-- DATA PROVIDED follows --

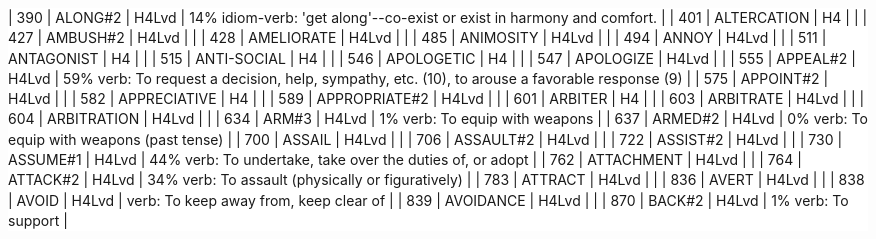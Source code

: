 |   390 | ALONG#2        | H4Lvd    | 14% idiom-verb: 'get along'--co-exist or exist in harmony and comfort.                                                                                         |
|   401 | ALTERCATION    | H4       |                                                                                                                                                                |
|   427 | AMBUSH#2       | H4Lvd    |                                                                                                                                                                |
|   428 | AMELIORATE     | H4Lvd    |                                                                                                                                                                |
|   485 | ANIMOSITY      | H4Lvd    |                                                                                                                                                                |
|   494 | ANNOY          | H4Lvd    |                                                                                                                                                                |
|   511 | ANTAGONIST     | H4       |                                                                                                                                                                |
|   515 | ANTI-SOCIAL    | H4       |                                                                                                                                                                |
|   546 | APOLOGETIC     | H4       |                                                                                                                                                                |
|   547 | APOLOGIZE      | H4Lvd    |                                                                                                                                                                |
|   555 | APPEAL#2       | H4Lvd    | 59% verb: To request a decision, help, sympathy, etc. (10), to arouse  a favorable response (9)                                                                |
|   575 | APPOINT#2      | H4Lvd    |                                                                                                                                                                |
|   582 | APPRECIATIVE   | H4       |                                                                                                                                                                |
|   589 | APPROPRIATE#2  | H4Lvd    |                                                                                                                                                                |
|   601 | ARBITER        | H4       |                                                                                                                                                                |
|   603 | ARBITRATE      | H4Lvd    |                                                                                                                                                                |
|   604 | ARBITRATION    | H4Lvd    |                                                                                                                                                                |
|   634 | ARM#3          | H4Lvd    | 1% verb: To equip with weapons                                                                                                                                 |
|   637 | ARMED#2        | H4Lvd    | 0% verb: To equip with weapons (past tense)                                                                                                                    |
|   700 | ASSAIL         | H4Lvd    |                                                                                                                                                                |
|   706 | ASSAULT#2      | H4Lvd    |                                                                                                                                                                |
|   722 | ASSIST#2       | H4Lvd    |                                                                                                                                                                |
|   730 | ASSUME#1       | H4Lvd    | 44% verb: To undertake, take over the duties of, or adopt                                                                                                      |
|   762 | ATTACHMENT     | H4Lvd    |                                                                                                                                                                |
|   764 | ATTACK#2       | H4Lvd    | 34% verb: To assault (physically or figuratively)                                                                                                              |
|   783 | ATTRACT        | H4Lvd    |                                                                                                                                                                |
|   836 | AVERT          | H4Lvd    |                                                                                                                                                                |
|   838 | AVOID          | H4Lvd    | verb: To keep away from, keep clear of                                                                                                                         |
|   839 | AVOIDANCE      | H4Lvd    |                                                                                                                                                                |
|   870 | BACK#2         | H4Lvd    | 1% verb: To support                                                                                                                                            |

-- DATA PROVIDED concluded --

### WHAT THE TASK ASKS
Retype the portion of the data above that starts on the line with "722 | ASSIST#2" and finishes on the line with "762 | ATTACHMENT", including both of those lines.

### ANSWER TO THIS EXERCISE
|   722 | ASSIST#2       | H4Lvd    |                                                                                                                                                                |
|   730 | ASSUME#1       | H4Lvd    | 44% verb: To undertake, take over the duties of, or adopt                                                                                                      |
|   762 | ATTACHMENT     | H4Lvd    |                                                                                                                                                                |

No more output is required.